HOW TO COMPLETE THIS TASK: Output all entries precisely and leave out the pictures.

RAW DATA:
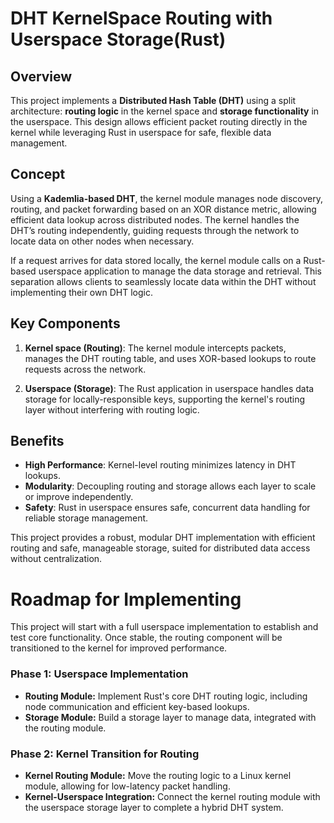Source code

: # DHT KernelSpace Routing with Userspace Storage(Rust)

## Overview

This project implements a **Distributed Hash Table (DHT)** using a split architecture: **routing logic** in the kernel space and **storage functionality** in the userspace. This design allows efficient packet routing directly in the kernel while leveraging Rust in userspace for safe, flexible data management.

## Concept

Using a **Kademlia-based DHT**, the kernel module manages node discovery, routing, and packet forwarding based on an XOR distance metric, allowing efficient data lookup across distributed nodes. The kernel handles the DHT’s routing independently, guiding requests through the network to locate data on other nodes when necessary.

If a request arrives for data stored locally, the kernel module calls on a Rust-based userspace application to manage the data storage and retrieval. This separation allows clients to seamlessly locate data within the DHT without implementing their own DHT logic.

## Key Components

1. **Kernel space (Routing)**: The kernel module intercepts packets, manages the DHT routing table, and uses XOR-based lookups to route requests across the network.

2. **Userspace (Storage)**: The Rust application in userspace handles data storage for locally-responsible keys, supporting the kernel's routing layer without interfering with routing logic.

## Benefits

- **High Performance**: Kernel-level routing minimizes latency in DHT lookups.
- **Modularity**: Decoupling routing and storage allows each layer to scale or improve independently.
- **Safety**: Rust in userspace ensures safe, concurrent data handling for reliable storage management.

This project provides a robust, modular DHT implementation with efficient routing and safe, manageable storage, suited for distributed data access without centralization.

# Roadmap for Implementing
This project will start with a full userspace implementation to establish and test core functionality. Once stable, the routing component will be transitioned to the kernel for improved performance.

### Phase 1: Userspace Implementation
- **Routing Module:** Implement Rust's core DHT routing logic, including node communication and efficient key-based lookups.
- **Storage Module:** Build a storage layer to manage data, integrated with the routing module.

### Phase 2: Kernel Transition for Routing
- **Kernel Routing Module:** Move the routing logic to a Linux kernel module, allowing for low-latency packet handling.
- **Kernel-Userspace Integration:** Connect the kernel routing module with the userspace storage layer to complete a hybrid DHT system.
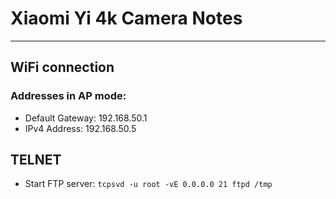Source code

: # Xiaomi Yi 4k Camera Notes

---
## WiFi connection

### Addresses in AP mode:

- Default Gateway: 192.168.50.1
- IPv4 Address: 192.168.50.5

## TELNET

- Start FTP server: `tcpsvd -u root -vE 0.0.0.0 21 ftpd /tmp`
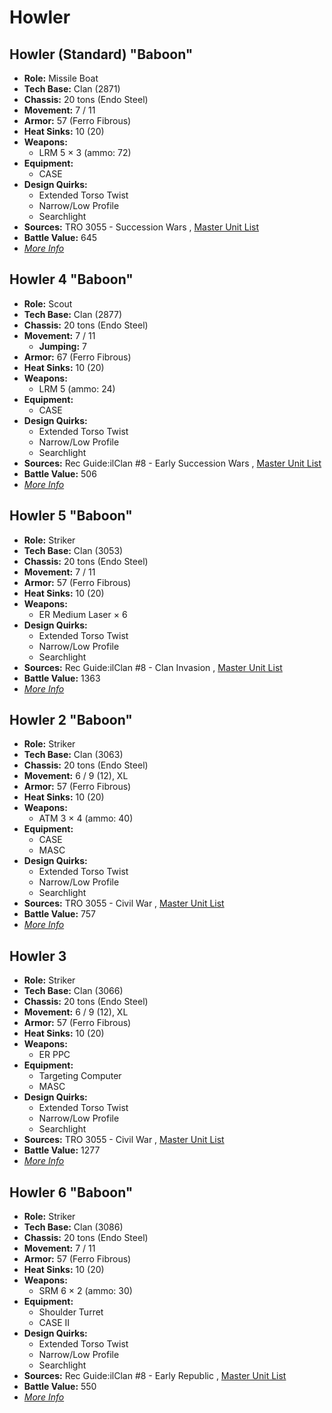 # Howler 

## Howler (Standard) "Baboon" 

- **Role:** Missile Boat 
- **Tech Base:** Clan (2871) 
- **Chassis:** 20 tons (Endo Steel) 
- **Movement:** 7 / 11 
- **Armor:** 57 (Ferro Fibrous) 
- **Heat Sinks:** 10 (20) 
- **Weapons:** 
  - LRM 5 × 3 (ammo: 72) 
- **Equipment:** 
  - CASE 
- **Design Quirks:** 
  - Extended Torso Twist 
  - Narrow/Low Profile 
  - Searchlight 
- **Sources:** TRO 3055 - Succession Wars , [Master Unit List](http://masterunitlist.info/Unit/Details/189) 
- **Battle Value:** 645 
- [*More Info*](howler/howler_standard.md) 

## Howler 4 "Baboon" 

- **Role:** Scout 
- **Tech Base:** Clan (2877) 
- **Chassis:** 20 tons (Endo Steel) 
- **Movement:** 7 / 11 
  - **Jumping:** 7 
- **Armor:** 67 (Ferro Fibrous) 
- **Heat Sinks:** 10 (20) 
- **Weapons:** 
  - LRM 5 (ammo: 24) 
- **Equipment:** 
  - CASE 
- **Design Quirks:** 
  - Extended Torso Twist 
  - Narrow/Low Profile 
  - Searchlight 
- **Sources:** Rec Guide:ilClan #8 - Early Succession Wars , [Master Unit List](http://masterunitlist.info/Unit/Details/7568) 
- **Battle Value:** 506 
- [*More Info*](howler/howler_4.md) 

## Howler 5 "Baboon" 

- **Role:** Striker 
- **Tech Base:** Clan (3053) 
- **Chassis:** 20 tons (Endo Steel) 
- **Movement:** 7 / 11 
- **Armor:** 57 (Ferro Fibrous) 
- **Heat Sinks:** 10 (20) 
- **Weapons:** 
  - ER Medium Laser × 6 
- **Design Quirks:** 
  - Extended Torso Twist 
  - Narrow/Low Profile 
  - Searchlight 
- **Sources:** Rec Guide:ilClan #8 - Clan Invasion , [Master Unit List](http://masterunitlist.info/Unit/Details/7569) 
- **Battle Value:** 1363 
- [*More Info*](howler/howler_5.md) 

## Howler 2 "Baboon" 

- **Role:** Striker 
- **Tech Base:** Clan (3063) 
- **Chassis:** 20 tons (Endo Steel) 
- **Movement:** 6 / 9 (12), XL 
- **Armor:** 57 (Ferro Fibrous) 
- **Heat Sinks:** 10 (20) 
- **Weapons:** 
  - ATM 3 × 4 (ammo: 40) 
- **Equipment:** 
  - CASE 
  - MASC 
- **Design Quirks:** 
  - Extended Torso Twist 
  - Narrow/Low Profile 
  - Searchlight 
- **Sources:** TRO 3055 - Civil War , [Master Unit List](http://masterunitlist.info/Unit/Details/190) 
- **Battle Value:** 757 
- [*More Info*](howler/howler_2.md) 

## Howler 3 

- **Role:** Striker 
- **Tech Base:** Clan (3066) 
- **Chassis:** 20 tons (Endo Steel) 
- **Movement:** 6 / 9 (12), XL 
- **Armor:** 57 (Ferro Fibrous) 
- **Heat Sinks:** 10 (20) 
- **Weapons:** 
  - ER PPC 
- **Equipment:** 
  - Targeting Computer 
  - MASC 
- **Design Quirks:** 
  - Extended Torso Twist 
  - Narrow/Low Profile 
  - Searchlight 
- **Sources:** TRO 3055 - Civil War , [Master Unit List](http://masterunitlist.info/Unit/Details/191) 
- **Battle Value:** 1277 
- [*More Info*](howler/howler_3.md) 

## Howler 6 "Baboon" 

- **Role:** Striker 
- **Tech Base:** Clan (3086) 
- **Chassis:** 20 tons (Endo Steel) 
- **Movement:** 7 / 11 
- **Armor:** 57 (Ferro Fibrous) 
- **Heat Sinks:** 10 (20) 
- **Weapons:** 
  - SRM 6 × 2 (ammo: 30) 
- **Equipment:** 
  - Shoulder Turret 
  - CASE II 
- **Design Quirks:** 
  - Extended Torso Twist 
  - Narrow/Low Profile 
  - Searchlight 
- **Sources:** Rec Guide:ilClan #8 - Early Republic , [Master Unit List](http://masterunitlist.info/Unit/Details/7570) 
- **Battle Value:** 550 
- [*More Info*](howler/howler_6.md) 


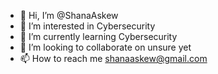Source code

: - 👋 Hi, I’m @ShanaAskew
- 👀 I’m interested in Cybersecurity
- 🌱 I’m currently learning Cybersecurity
- 💞️ I’m looking to collaborate on unsure yet
- 📫 How to reach me shanaaskew@gmail.com

<!---
ShanaAskew/ShanaAskew is a ✨ special ✨ repository because its `README.md` (this file) appears on your GitHub profile.
You can click the Preview link to take a look at your changes.
--->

RESULT FOR THIS EXERCISE:
Source code

: # DHT KernelSpace Routing with Userspace Storage(Rust)

## Overview

This project implements a **Distributed Hash Table (DHT)** using a split architecture: **routing logic** in the kernel space and **storage functionality** in the userspace. This design allows efficient packet routing directly in the kernel while leveraging Rust in userspace for safe, flexible data management.

## Concept

Using a **Kademlia-based DHT**, the kernel module manages node discovery, routing, and packet forwarding based on an XOR distance metric, allowing efficient data lookup across distributed nodes. The kernel handles the DHT’s routing independently, guiding requests through the network to locate data on other nodes when necessary.

If a request arrives for data stored locally, the kernel module calls on a Rust-based userspace application to manage the data storage and retrieval. This separation allows clients to seamlessly locate data within the DHT without implementing their own DHT logic.

## Key Components

1. **Kernel space (Routing)**: The kernel module intercepts packets, manages the DHT routing table, and uses XOR-based lookups to route requests across the network.

2. **Userspace (Storage)**: The Rust application in userspace handles data storage for locally-responsible keys, supporting the kernel's routing layer without interfering with routing logic.

## Benefits

- **High Performance**: Kernel-level routing minimizes latency in DHT lookups.
- **Modularity**: Decoupling routing and storage allows each layer to scale or improve independently.
- **Safety**: Rust in userspace ensures safe, concurrent data handling for reliable storage management.

This project provides a robust, modular DHT implementation with efficient routing and safe, manageable storage, suited for distributed data access without centralization.

# Roadmap for Implementing
This project will start with a full userspace implementation to establish and test core functionality. Once stable, the routing component will be transitioned to the kernel for improved performance.

### Phase 1: Userspace Implementation
- **Routing Module:** Implement Rust's core DHT routing logic, including node communication and efficient key-based lookups.
- **Storage Module:** Build a storage layer to manage data, integrated with the routing module.

### Phase 2: Kernel Transition for Routing
- **Kernel Routing Module:** Move the routing logic to a Linux kernel module, allowing for low-latency packet handling.
- **Kernel-Userspace Integration:** Connect the kernel routing module with the userspace storage layer to complete a hybrid DHT system.
Source code

: # Xiaomi Yi 4k Camera Notes

---
## WiFi connection

### Addresses in AP mode:

- Default Gateway: 192.168.50.1
- IPv4 Address: 192.168.50.5

## TELNET

- Start FTP server: `tcpsvd -u root -vE 0.0.0.0 21 ftpd /tmp`
 # Howler 

## Howler (Standard) "Baboon" 

- **Role:** Missile Boat 
- **Tech Base:** Clan (2871) 
- **Chassis:** 20 tons (Endo Steel) 
- **Movement:** 7 / 11 
- **Armor:** 57 (Ferro Fibrous) 
- **Heat Sinks:** 10 (20) 
- **Weapons:** 
  - LRM 5 × 3 (ammo: 72) 
- **Equipment:** 
  - CASE 
- **Design Quirks:** 
  - Extended Torso Twist 
  - Narrow/Low Profile 
  - Searchlight 
- **Sources:** TRO 3055 - Succession Wars , [Master Unit List](http://masterunitlist.info/Unit/Details/189) 
- **Battle Value:** 645 
- [*More Info*](howler/howler_standard.md) 

## Howler 4 "Baboon" 

- **Role:** Scout 
- **Tech Base:** Clan (2877) 
- **Chassis:** 20 tons (Endo Steel) 
- **Movement:** 7 / 11 
  - **Jumping:** 7 
- **Armor:** 67 (Ferro Fibrous) 
- **Heat Sinks:** 10 (20) 
- **Weapons:** 
  - LRM 5 (ammo: 24) 
- **Equipment:** 
  - CASE 
- **Design Quirks:** 
  - Extended Torso Twist 
  - Narrow/Low Profile 
  - Searchlight 
- **Sources:** Rec Guide:ilClan #8 - Early Succession Wars , [Master Unit List](http://masterunitlist.info/Unit/Details/7568) 
- **Battle Value:** 506 
- [*More Info*](howler/howler_4.md) 

## Howler 5 "Baboon" 

- **Role:** Striker 
- **Tech Base:** Clan (3053) 
- **Chassis:** 20 tons (Endo Steel) 
- **Movement:** 7 / 11 
- **Armor:** 57 (Ferro Fibrous) 
- **Heat Sinks:** 10 (20) 
- **Weapons:** 
  - ER Medium Laser × 6 
- **Design Quirks:** 
  - Extended Torso Twist 
  - Narrow/Low Profile 
  - Searchlight 
- **Sources:** Rec Guide:ilClan #8 - Clan Invasion , [Master Unit List](http://masterunitlist.info/Unit/Details/7569) 
- **Battle Value:** 1363 
- [*More Info*](howler/howler_5.md) 

## Howler 2 "Baboon" 

- **Role:** Striker 
- **Tech Base:** Clan (3063) 
- **Chassis:** 20 tons (Endo Steel) 
- **Movement:** 6 / 9 (12), XL 
- **Armor:** 57 (Ferro Fibrous) 
- **Heat Sinks:** 10 (20) 
- **Weapons:** 
  - ATM 3 × 4 (ammo: 40) 
- **Equipment:** 
  - CASE 
  - MASC 
- **Design Quirks:** 
  - Extended Torso Twist 
  - Narrow/Low Profile 
  - Searchlight 
- **Sources:** TRO 3055 - Civil War , [Master Unit List](http://masterunitlist.info/Unit/Details/190) 
- **Battle Value:** 757 
- [*More Info*](howler/howler_2.md) 

## Howler 3 

- **Role:** Striker 
- **Tech Base:** Clan (3066) 
- **Chassis:** 20 tons (Endo Steel) 
- **Movement:** 6 / 9 (12), XL 
- **Armor:** 57 (Ferro Fibrous) 
- **Heat Sinks:** 10 (20) 
- **Weapons:** 
  - ER PPC 
- **Equipment:** 
  - Targeting Computer 
  - MASC 
- **Design Quirks:** 
  - Extended Torso Twist 
  - Narrow/Low Profile 
  - Searchlight 
- **Sources:** TRO 3055 - Civil War , [Master Unit List](http://masterunitlist.info/Unit/Details/191) 
- **Battle Value:** 1277 
- [*More Info*](howler/howler_3.md) 

## Howler 6 "Baboon" 

- **Role:** Striker 
- **Tech Base:** Clan (3086) 
- **Chassis:** 20 tons (Endo Steel) 
- **Movement:** 7 / 11 
- **Armor:** 57 (Ferro Fibrous) 
- **Heat Sinks:** 10 (20) 
- **Weapons:** 
  - SRM 6 × 2 (ammo: 30) 
- **Equipment:** 
  - Shoulder Turret 
  - CASE II 
- **Design Quirks:** 
  - Extended Torso Twist 
  - Narrow/Low Profile 
  - Searchlight 
- **Sources:** Rec Guide:ilClan #8 - Early Republic , [Master Unit List](http://masterunitlist.info/Unit/Details/7570) 
- **Battle Value:** 550 
- [*More Info*](howler/howler_6.md) 


Source code

: - 👋 Hi, I’m @ShanaAskew
- 👀 I’m interested in Cybersecurity
- 🌱 I’m currently learning Cybersecurity
- 💞️ I’m looking to collaborate on unsure yet
- 📫 How to reach me shanaaskew@gmail.com

<!---
ShanaAskew/ShanaAskew is a ✨ special ✨ repository because its `README.md` (this file) appears on your GitHub profile.
You can click the Preview link to take a look at your changes.
--->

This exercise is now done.